Top of Extracted material

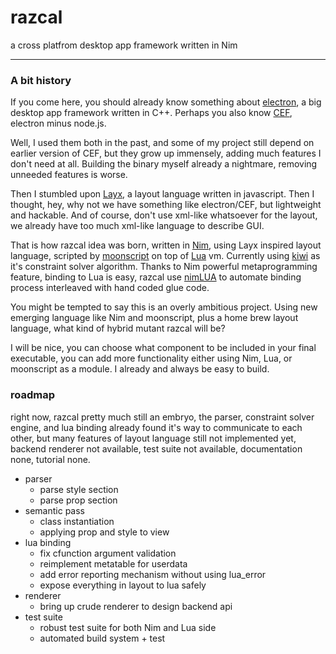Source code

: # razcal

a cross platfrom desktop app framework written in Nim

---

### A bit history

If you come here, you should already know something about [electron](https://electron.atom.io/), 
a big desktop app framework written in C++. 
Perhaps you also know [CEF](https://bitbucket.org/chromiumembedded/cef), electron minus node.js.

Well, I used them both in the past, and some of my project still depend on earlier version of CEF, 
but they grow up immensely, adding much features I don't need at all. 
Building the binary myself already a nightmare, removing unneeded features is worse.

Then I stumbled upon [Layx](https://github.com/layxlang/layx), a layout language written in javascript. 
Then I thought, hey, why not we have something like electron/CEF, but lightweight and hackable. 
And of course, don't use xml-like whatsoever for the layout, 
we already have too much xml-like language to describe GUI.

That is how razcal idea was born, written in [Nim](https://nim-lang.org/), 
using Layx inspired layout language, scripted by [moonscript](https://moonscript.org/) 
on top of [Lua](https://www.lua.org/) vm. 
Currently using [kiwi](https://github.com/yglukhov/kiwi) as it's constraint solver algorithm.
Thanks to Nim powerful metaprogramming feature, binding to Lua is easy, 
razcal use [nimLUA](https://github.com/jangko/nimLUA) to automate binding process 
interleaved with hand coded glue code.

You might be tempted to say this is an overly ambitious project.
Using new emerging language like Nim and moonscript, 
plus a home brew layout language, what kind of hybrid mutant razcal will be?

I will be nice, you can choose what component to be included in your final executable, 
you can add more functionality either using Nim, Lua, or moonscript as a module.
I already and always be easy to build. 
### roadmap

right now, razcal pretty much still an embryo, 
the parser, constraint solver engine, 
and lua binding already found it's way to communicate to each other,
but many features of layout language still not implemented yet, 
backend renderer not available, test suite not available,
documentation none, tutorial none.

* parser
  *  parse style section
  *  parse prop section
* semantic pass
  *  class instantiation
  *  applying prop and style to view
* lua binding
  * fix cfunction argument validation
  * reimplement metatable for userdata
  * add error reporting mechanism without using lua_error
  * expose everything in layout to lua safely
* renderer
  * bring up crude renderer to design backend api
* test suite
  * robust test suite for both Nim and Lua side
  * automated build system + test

Bottom of Extracted material

• [To do] Check the entries above for the word "prop" and copy every line where it turns up.

• [Output]
  *  parse prop section
  *  applying prop and style to view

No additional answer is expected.